This library is no longer actively maintained. This means that no new functionality or documentation is added.
A Discrete Wavelet Transform (DWT) library for the web.
This library is well tested. Still, it may contain some errors. Therefore it is recommended to double check the results with another library such as PyWavelets. If you find any errors, please let me know by opening an issue or a pull request.
- Run
npm install discrete-wavelets - Add an import to the npm package
import wt from 'discrete-wavelets'; - Then you can use the library in your code.
- Put the following script tag
<script src="https://cdn.jsdelivr.net/npm/discrete-wavelets@5/dist/discrete-wavelets.umd.min.js"></script>in the head of your HTML file. - Then you can use the library in your code.
The library uses the following types:
- PaddingMode: Signal extension modes.
- Wavelets: Wavelet bases.
The following values for PaddingMode are supported at the moment:
| Name | Value | Description |
|---|---|---|
| Zero Padding | 'zero' |
Adding zeros. |
| Constant Padding | 'constant' |
Replication of border values. |
| Symmetric Padding | 'symmetric' |
Mirroring of samples. |
| Reflect Padding | 'reflect' |
Reflecting of samples. |
| Periodic Padding | 'periodic' |
Treating signal as a periodic one. |
| Smooth Padding | 'smooth' |
Signal extended as a straight line. |
| Antisymmetric Padding | 'antisymmetric' |
Mirroring and negation of samples. |
You can get a list of the supported signal extension modes:
console.log(wt.Modes.modes);
// expected output: Array ['zero', 'constant', 'symmetric', 'periodic', 'smooth', 'reflect', 'antisymmetric']The following Wavelet types are supported at the moment:
| Wavelet | Aliases |
|---|---|
| Daubechies 1 / Haar | 'db1', 'D2', 'haar' |
| Daubechies 2 | 'db2', 'D4' |
| Daubechies 3 | 'db3', 'D6' |
| Daubechies 4 | 'db4', 'D8' |
| Daubechies 5 | 'db5', 'D10' |
| Daubechies 6 | 'db6', 'D12' |
| Daubechies 7 | 'db7', 'D14' |
| Daubechies 8 | 'db8', 'D16' |
| Daubechies 9 | 'db9', 'D18' |
| Daubechies 10 | 'db10', 'D20' |
The library offers the following functions:
- Discrete Wavelet Transform (DWT)
- Inverse Discrete Wavelet Transform (IDWT)
- Other
Single level Discrete Wavelet Transform.
data(number[]): Input data.wavelet(Wavelet): Wavelet to use.mode(PaddingMode): Signal extension mode. Defaults to'symmetric'.

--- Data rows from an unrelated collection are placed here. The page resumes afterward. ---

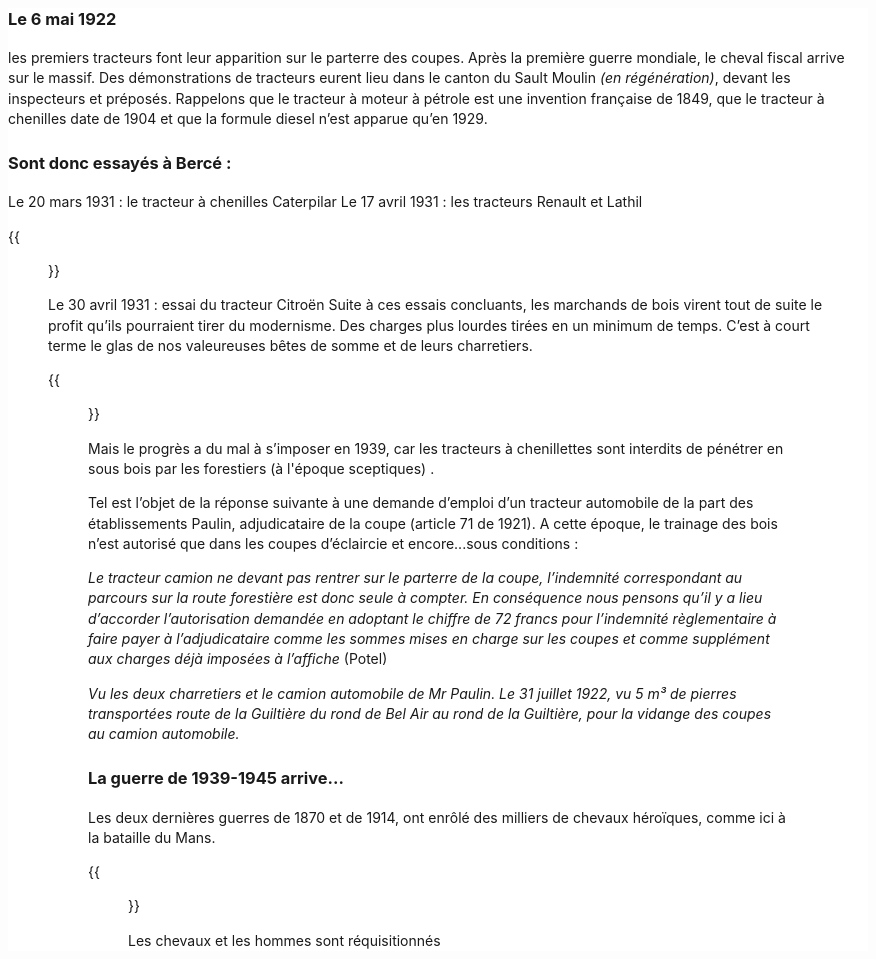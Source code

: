 ### Le 6 mai 1922
  
les premiers tracteurs font leur apparition sur le parterre des coupes. 
Après la première guerre mondiale, le cheval fiscal arrive sur le massif. 
Des démonstrations de tracteurs eurent lieu dans le canton du 
Sault Moulin *(en régénération)*, devant les inspecteurs et préposés.
Rappelons que le tracteur à moteur à pétrole est une invention française 
de 1849, que le tracteur à chenilles date de 1904 et que la formule diesel 
n’est apparue qu’en 1929.
  
### Sont donc essayés à Bercé : 
  
Le 20 mars 1931 : le tracteur à chenilles Caterpilar 
Le 17 avril 1931 : les tracteurs Renault et Lathil 

{{<figure src="/images/articles/19310417.jpg" title="17 avril 1931 essais du H1 Renault">}}

Le 30 avril 1931 : essai du tracteur Citroën 
Suite à ces essais concluants, les marchands de bois virent
tout de suite le profit qu’ils pourraient tirer du modernisme. 
Des charges plus lourdes tirées en un minimum de temps. 
C’est à court terme le glas de nos valeureuses bêtes de somme et de leurs charretiers.

{{<figure src="/images/articles/charretiers1935.jpg" title="Liste non exhaustive des charretiers avant 1935">}}


Mais le progrès a du mal à s’imposer en 1939, car les tracteurs à 
chenillettes sont interdits de pénétrer en sous bois par les forestiers (à l'époque sceptiques) . 

Tel est l’objet de la réponse suivante à une demande d’emploi d’un tracteur automobile 
  de la part des établissements Paulin, adjudicataire de la coupe (article 71 de 1921).
  A cette époque, le trainage des bois n’est autorisé que dans les coupes d’éclaircie 
  et encore...sous conditions :
  
*Le tracteur camion ne devant pas rentrer sur le parterre de la coupe, l’indemnité 
  correspondant au parcours sur la route forestière est donc seule à compter. 
  En conséquence nous pensons qu’il y a lieu d’accorder l’autorisation demandée 
  en adoptant le chiffre de 72 francs pour l’indemnité règlementaire à faire payer 
  à l’adjudicataire comme les sommes mises en charge sur les coupes et comme 
  supplément aux charges déjà imposées à l’affiche*   (Potel) 
  
*Vu les deux charretiers et le camion automobile de Mr Paulin. 
  Le 31 juillet 1922, vu 5 m³ de pierres transportées route de la
  Guiltière du rond de Bel Air au rond de la Guiltière, 
  pour la vidange des coupes au camion automobile.*

### La guerre de 1939-1945 arrive...
  
Les deux dernières guerres de 1870 et de 1914, ont enrôlé des milliers 
  de chevaux héroïques, comme ici à la bataille du Mans. 
  
{{<figure src="/images/articles/batailledumans.jpg" title="La bataille du Mans avec le général Chanzy">}}
  
Les chevaux et les hommes sont réquisitionnés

coeffs (number[][]): Approximation and detail coefficients as result of the transform.
var coeffs = wt.dwt([1, 2, 3, 4], "haar");
console.log(coeffs);
// expected output: Array [[2.1213203435596425, 4.9497474683058326], [-0.7071067811865475, -0.7071067811865475]]1D wavelet decomposition. Transforms data by calculating coefficients from input data.

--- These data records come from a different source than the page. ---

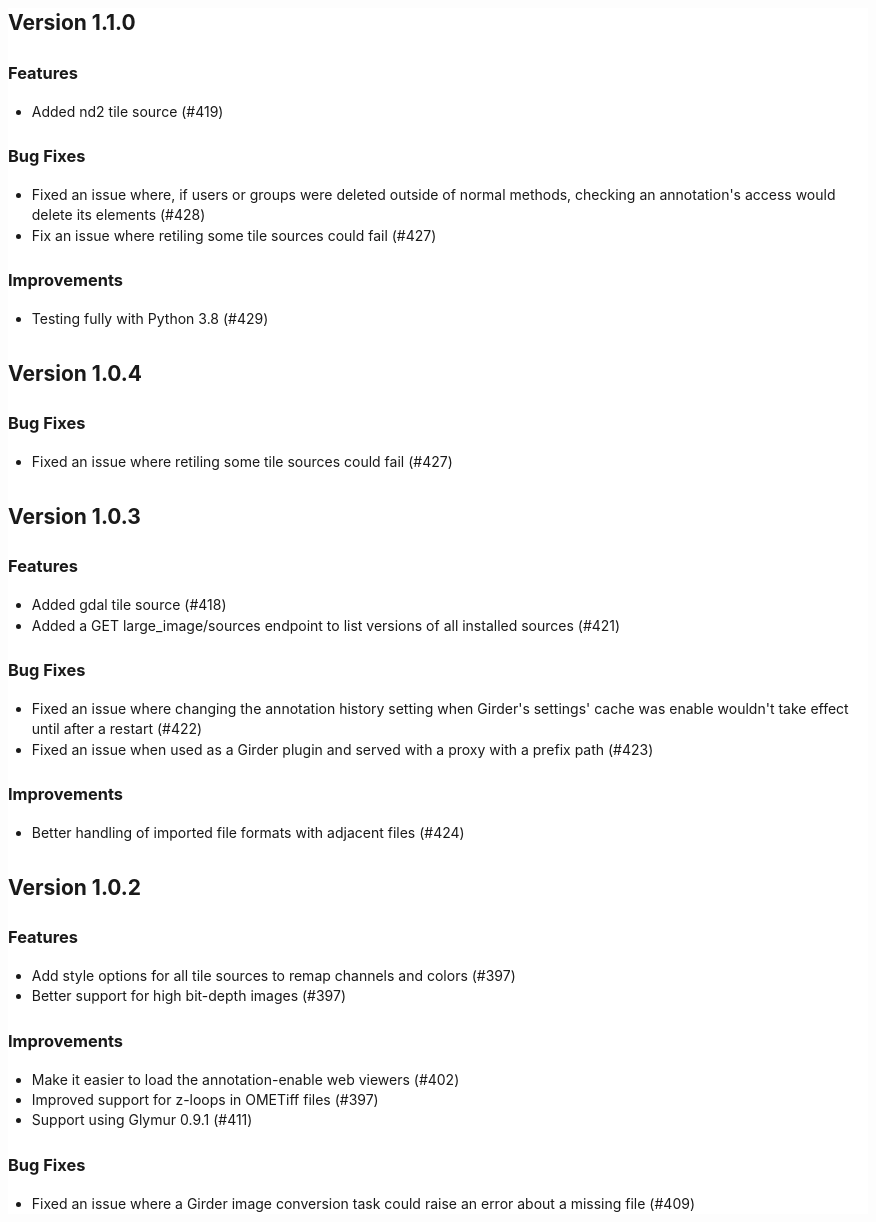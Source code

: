 ## Version 1.1.0

### Features
- Added nd2 tile source (#419)

### Bug Fixes
- Fixed an issue where, if users or groups were deleted outside of normal methods, checking an annotation's access would delete its elements (#428)
- Fix an issue where retiling some tile sources could fail (#427)

### Improvements
- Testing fully with Python 3.8 (#429)

## Version 1.0.4

### Bug Fixes
- Fixed an issue where retiling some tile sources could fail (#427)

## Version 1.0.3

### Features
- Added gdal tile source (#418)
- Added a GET large_image/sources endpoint to list versions of all installed sources (#421)

### Bug Fixes
- Fixed an issue where changing the annotation history setting when Girder's settings' cache was enable wouldn't take effect until after a restart (#422)
- Fixed an issue when used as a Girder plugin and served with a proxy with a prefix path (#423)

### Improvements
- Better handling of imported file formats with adjacent files (#424)

## Version 1.0.2

### Features
- Add style options for all tile sources to remap channels and colors (#397)
- Better support for high bit-depth images (#397)

### Improvements
- Make it easier to load the annotation-enable web viewers (#402)
- Improved support for z-loops in OMETiff files (#397)
- Support using Glymur 0.9.1 (#411)

### Bug Fixes
- Fixed an issue where a Girder image conversion task could raise an error about a missing file (#409)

data(number[]): Input data.wavelet(Wavelet): Wavelet to use.mode(PaddingMode): Signal extension mode. Defaults to'symmetric'.level(number): Decomposition level. Defaults to level calculated by maxLevel function.
coeffs (number[][]): Coefficients as result of the transform.
var coeffs = wt.wavedec([1, 2, 3, 4], "haar");
console.log(coeffs);
// expected output: Array [[4.999999999999999], [-1.9999999999999993], [-0.7071067811865475, -0.7071067811865475]]Be aware that due to floating point imprecision the result diverges slightly from the analytical solution [[5], [-2], [-0.7071067811865475, -0.7071067811865475]]
Single level inverse Discrete Wavelet Transform.
approx(number[]): Approximation coefficients. Ifundefined, it will be set to an array of zeros with length equal to the detail coefficients.detail(number[]): Detail coefficients. Ifundefined, it will be set to an array of zeros with length equal to the approximation coefficients.wavelet(Wavelet): Wavelet to use.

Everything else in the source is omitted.